We’ve all seen the cool infographics, but no one needs to tell a data engineer about the immense and ever-increasing amount of data being generated every day. We’re all living it.

We’re extracting it, transforming it, landing it (now considering whether we should maybe have started landing before transforming), cleaning it (what, you’re saying we should stop cleaning it?), deciding where and for how long to store it, standing up new infrastructure to handle the sheer volume of it, filtering it, joining it, building KPIs and models from it, creating workflows for it, exposing it, cataloging it, monitoring it (easy enough when we started, but increasingly difficult a few years in). With so much to do and so much demand from our stakeholders, it’s not at all surprising that so many data teams, especially those serving internal customers, get so caught up in the technical aspects of data engineering that they forget to consider who their users are and what they actually need.
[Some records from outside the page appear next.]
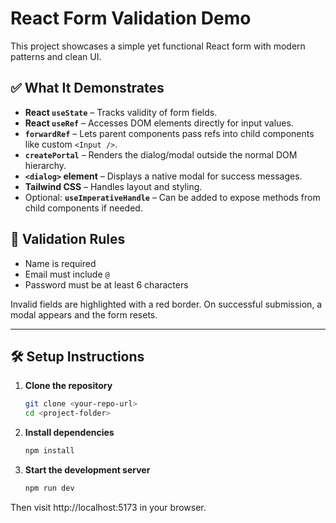 # React Form Validation Demo

This project showcases a simple yet functional React form with modern patterns and clean UI.

## ✅ What It Demonstrates

- **React `useState`** – Tracks validity of form fields.
- **React `useRef`** – Accesses DOM elements directly for input values.
- **`forwardRef`** – Lets parent components pass refs into child components like custom `<Input />`.
- **`createPortal`** – Renders the dialog/modal outside the normal DOM hierarchy.
- **`<dialog>` element** – Displays a native modal for success messages.
- **Tailwind CSS** – Handles layout and styling.
- Optional: **`useImperativeHandle`** – Can be added to expose methods from child components if needed.

## 🧪 Validation Rules

- Name is required
- Email must include `@`
- Password must be at least 6 characters

Invalid fields are highlighted with a red border. On successful submission, a modal appears and the form resets.

---

## 🛠️ Setup Instructions

1. **Clone the repository**

   ```bash
   git clone <your-repo-url>
   cd <project-folder>

   ```

2. **Install dependencies**

   ```bash
   npm install

   ```

3. **Start the development server**
   ```bash
   npm run dev
   ```

Then visit http://localhost:5173 in your browser.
Data is data, right?

Before too long, this will lead to frustration, wasted effort, and a lack of confidence in the data team. Yep, all of the stuff I’ve listed is hugely important, but it’s just as important to realize that not all of your users are the same, and to take a step back and consider what they need from the data you produce and what they need from you.

But you shouldn’t cater to their every demand. A certain level of satisfaction comes from delivering requirements and closing tickets, but simply churning out solutions creates long-term problems. A fine balance needs to be struck between delivering what your users need and maintaining a sustainable, scalable data function.

For me, this starts with a vision and strategy for the engineering team. If that seems too ambitious, at the very least set some design principles or guardrails. Next, start treating the demands received by your team as nothing more than conversation starters. These are simply insights into what your customers want from you, not fully formed requirements.

To turn them into requirements, you need to dig a bit deeper to understand the problems your customers are trying to solve with your data. Create personas to allow you to understand the various data users and use cases within your organization; look for the commonalities and apply your design principles to allow you to produce data products to serve these. Take ownership of your data and become the expert in serving it up to your users in the right way.